C'è un argomento che mi sta molto a cuore: l'immagine che le donne hanno di se stesse.
Non che non mi preoccupi degli uomini o delle loro difficoltà, ma bisogna riconoscere che per una donna la propria immagine ( corporea, ma anche lavorativa, di mamma, di studentessa modello, ecc.) spesso è al
centro di tutta una serie di pensieri autofagocitanti di fallimento, paura di non essere all'altezza o "mai abbastanza".
Ogni giorno ne incontro tantissime.
Ma non solo nel mio studio, ma anche nei gruppi di dmt (danza movimento terapia), tra le amiche, chiacchierando sul treno, leggendo le e-mail.
E allora, mi chiedo, come far risorgere questo atteggiamento, che di per sé è invalidante per ogni donna ed alla lunga porta all'insorgere di disagi più profondi, che spesso sono la causa silenziosa di tante insicurezze?
No. Non esiste un'unica causa alla paura di non essere all'altezza.
Sarebbe bello se ci fosse la medicina che cura tutti i mali, ma non è così.
Ognuna di noi deve passare per il proprio percorso.
Fare la propria strada e trovare (o ritrovare) se stessa.
Innanzitutto partendo dal principio, cioè da se stesse.
Bisognerebbe imparare a fermarsi e concedersi del tempo per sé e affrontare queste paure.
Quali sono questi pensieri che affollano la mente?
In quali situazioni?
Che limiti ci s'impone da sole?
Cosa si fa per tentare di arginare il disagio?
Queste potrebbero essere una serie di iniziali domande su cui riflettere, poi vorrei fare alcune puntualizzazioni su gli elementi che spesso ritroviamo nel vissuto di tante donne.

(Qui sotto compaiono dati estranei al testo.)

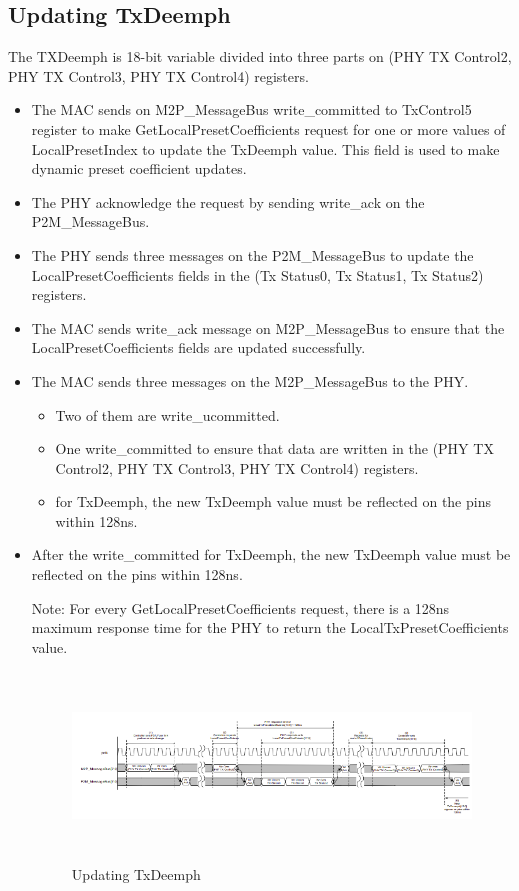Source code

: \subsection{Updating TxDeemph}  
The TXDeemph is 18-bit variable divided into three parts on (PHY TX Control2, PHY TX Control3, PHY TX Control4) registers.
\begin{itemize}
    \item The MAC sends on M2P\_MessageBus write\_committed to TxControl5 register to make GetLocalPresetCoefficients request for one or more values of LocalPresetIndex to update the TxDeemph value.
This field is used to make dynamic preset coefficient updates.
\item The PHY acknowledge the request by sending write\_ack on the P2M\_MessageBus.
\item The PHY sends three messages on the P2M\_MessageBus to update the LocalPresetCoefficients fields in the (Tx Status0, Tx Status1, Tx Status2) registers.
\item The MAC sends write\_ack message on M2P\_MessageBus to ensure that the LocalPresetCoefficients fields are updated successfully.
\item The MAC sends three messages on the M2P\_MessageBus to the PHY.
\begin{itemize}
    \item Two of them are write\_ucommitted.

    \item One write\_committed to ensure that data are written in the (PHY TX Control2, PHY TX Control3, PHY TX Control4) registers. 

    \item for TxDeemph, the new TxDeemph value must be reflected on the pins within 128ns.
\end{itemize}
\item After the write\_committed for TxDeemph, the new TxDeemph value must be reflected on the pins within 128ns. \newline \newline 

Note: For every GetLocalPresetCoefficients request, there is a 128ns maximum response time for the PHY to return the LocalTxPresetCoefficients value. 

\begin{figure}[H]
  \centering
  \includegraphics[width=150mm,height=50mm]{images/clk_diagram/deemph.png}
  \caption{Updating TxDeemph}
  \label{lane}
\end{figure}


\end{itemize}

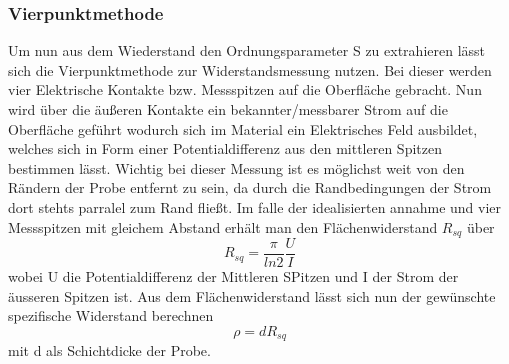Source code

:         \subsubsection{Vierpunktmethode}   
            Um nun aus dem Wiederstand den Ordnungsparameter S zu extrahieren lässt sich die Vierpunktmethode
            zur Widerstandsmessung nutzen. Bei dieser werden vier Elektrische Kontakte bzw. Messspitzen auf die 
            Oberfläche gebracht. Nun wird über die äußeren Kontakte ein bekannter/messbarer Strom auf die Oberfläche
            geführt wodurch sich im Material ein Elektrisches Feld ausbildet, welches sich in Form einer 
            Potentialdifferenz aus den mittleren Spitzen bestimmen lässt.
            Wichtig bei dieser Messung ist es möglichst weit von den Rändern der Probe entfernt zu sein, da durch die Randbedingungen der
            Strom dort stehts parralel zum Rand fließt. Im falle der idealisierten annahme und vier Messspitzen 
            mit gleichem Abstand erhält man den Flächenwiderstand $R_{sq}$ über
            \begin{equation}
                R_{sq} = \frac{\pi}{ln2}\frac{U}{I}
            \end{equation}
            wobei U die Potentialdifferenz der Mittleren SPitzen und I der Strom der äusseren Spitzen ist.
            Aus dem Flächenwiderstand lässt sich nun der gewünschte spezifische Widerstand berechnen
            \begin{equation}
                \rho = d R_{sq}
            \end{equation}
            mit d als Schichtdicke der Probe.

Come viene vissuto il successo e il fallimento? Spesso il successo per alcune donne è "un caso", "la fortuna", "gli altri non si sono accorti che vi sopravvalutano", "una lode fatta solo per gentilezza"( e non perché siete davvero di valore), ecc.
Tuttavia non allo stesso modo si giudica il fallimento.
Un fallimento in questi casi viene vissuto come la dimostrazione che "finalmente tutti vedranno quanto siete incapaci", una "conferma del fatto che siete inadeguate, poco competenti", ecc.
Quindi se da una parte il successo viene sminuito, allo stesso tempo il fallimento viene ingigantito. Addirittura si arriva a pensare che non è stato un errore, uno sbaglio (come può succedere a chiunque), ma che voi stesse siete tutte sbagliate. Capita che ci s'identifica con l'errore , come se fosse l'unico aspetto che vi caratterizzi in quel momento.
Un altro elemento importante è l'immagine corporea. Anche questa è spesso violentata tra gli ingranaggi dei modelli sociali e culturali e l'uso, che ne fanno alcune donne, come corpo-oggetto da controllare o da distruggere, mal celando la paura che un mostro misterioso interno possa essere scoperto dagli altri.
Un mostro di donna incapace, inadeguata, poco femminile, poco in gamba, poco all'altezza delle aspettative esterne e soprattutto interne, quelle personali.
Anche le contraddizioni sociali spesso mettono in scacco: un modello di donna materna e accogliente che deve saper essere anche mascolina e intraprendente, aggressiva. Insomma una donna con le gambe e i fianchi mascolini, stretti e asciutti, pronti a scattare in modo attivo e muscolare nella giungla delle sfide di tutti i giorni e allo stesso tempo una taglia di seno abbondante e tratti del viso iperfemminili, per interpretare un ruolo di donna accogliente, che abbracci dolcemente e rivesta tutte le caratteristiche più classiche del genere femminile.
Tali doppi ruoli, certe contraddizioni, rendono davvero tutto complesso e confusivo per una donna, ma soprattutto per le più giovani che cercano un modello femminile nel momento in cui si apprestano ad entrare nel mondo adulto.
Io credo che il percorso per una crescita personale, interiore e soddisfacente passi attraverso la realizzazione di sé.
La realizzazione di se stessi vuol dire rendere reale ciò che si sente dentro. Per questo si vive un profondo disagio quando ci si trova a doversi conformare ad un modello idealizzato e poco vicino ai nostri veri bisogni. Quelli più intimi che ci definiscono come persone uniche.